▸ AIM OF THE TASK: Give back the entries below verbatim.

(Plain-text document sources)
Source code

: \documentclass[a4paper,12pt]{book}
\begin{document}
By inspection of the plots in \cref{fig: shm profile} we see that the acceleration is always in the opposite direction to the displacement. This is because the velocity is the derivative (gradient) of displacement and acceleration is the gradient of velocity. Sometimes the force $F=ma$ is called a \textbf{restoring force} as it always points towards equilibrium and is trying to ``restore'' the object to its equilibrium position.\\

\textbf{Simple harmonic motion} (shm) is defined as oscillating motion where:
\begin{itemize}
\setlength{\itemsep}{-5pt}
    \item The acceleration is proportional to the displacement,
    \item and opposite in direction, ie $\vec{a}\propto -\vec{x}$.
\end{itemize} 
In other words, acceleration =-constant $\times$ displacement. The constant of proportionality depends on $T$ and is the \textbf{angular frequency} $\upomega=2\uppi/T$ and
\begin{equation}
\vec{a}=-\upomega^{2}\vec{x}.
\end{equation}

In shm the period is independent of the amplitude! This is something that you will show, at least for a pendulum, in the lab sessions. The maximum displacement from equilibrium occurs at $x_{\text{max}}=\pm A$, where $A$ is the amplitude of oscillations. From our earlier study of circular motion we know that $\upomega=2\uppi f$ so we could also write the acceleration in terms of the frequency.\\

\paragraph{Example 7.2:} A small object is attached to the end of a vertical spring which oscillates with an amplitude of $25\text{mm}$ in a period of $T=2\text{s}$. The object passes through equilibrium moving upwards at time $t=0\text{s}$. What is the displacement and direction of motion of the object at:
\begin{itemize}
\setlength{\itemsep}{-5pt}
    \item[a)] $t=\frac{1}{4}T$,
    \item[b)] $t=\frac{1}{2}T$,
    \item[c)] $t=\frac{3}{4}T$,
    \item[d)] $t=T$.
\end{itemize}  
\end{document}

▸ TASK RESULT:
Source code

: \documentclass[a4paper,12pt]{book}
\begin{document}
By inspection of the plots in \cref{fig: shm profile} we see that the acceleration is always in the opposite direction to the displacement. This is because the velocity is the derivative (gradient) of displacement and acceleration is the gradient of velocity. Sometimes the force $F=ma$ is called a \textbf{restoring force} as it always points towards equilibrium and is trying to ``restore'' the object to its equilibrium position.\\

\textbf{Simple harmonic motion} (shm) is defined as oscillating motion where:
\begin{itemize}
\setlength{\itemsep}{-5pt}
    \item The acceleration is proportional to the displacement,
    \item and opposite in direction, ie $\vec{a}\propto -\vec{x}$.
\end{itemize} 
In other words, acceleration =-constant $\times$ displacement. The constant of proportionality depends on $T$ and is the \textbf{angular frequency} $\upomega=2\uppi/T$ and
\begin{equation}
\vec{a}=-\upomega^{2}\vec{x}.
\end{equation}

In shm the period is independent of the amplitude! This is something that you will show, at least for a pendulum, in the lab sessions. The maximum displacement from equilibrium occurs at $x_{\text{max}}=\pm A$, where $A$ is the amplitude of oscillations. From our earlier study of circular motion we know that $\upomega=2\uppi f$ so we could also write the acceleration in terms of the frequency.\\

\paragraph{Example 7.2:} A small object is attached to the end of a vertical spring which oscillates with an amplitude of $25\text{mm}$ in a period of $T=2\text{s}$. The object passes through equilibrium moving upwards at time $t=0\text{s}$. What is the displacement and direction of motion of the object at:
\begin{itemize}
\setlength{\itemsep}{-5pt}
    \item[a)] $t=\frac{1}{4}T$,
    \item[b)] $t=\frac{1}{2}T$,
    \item[c)] $t=\frac{3}{4}T$,
    \item[d)] $t=T$.
\end{itemize}  
\end{document}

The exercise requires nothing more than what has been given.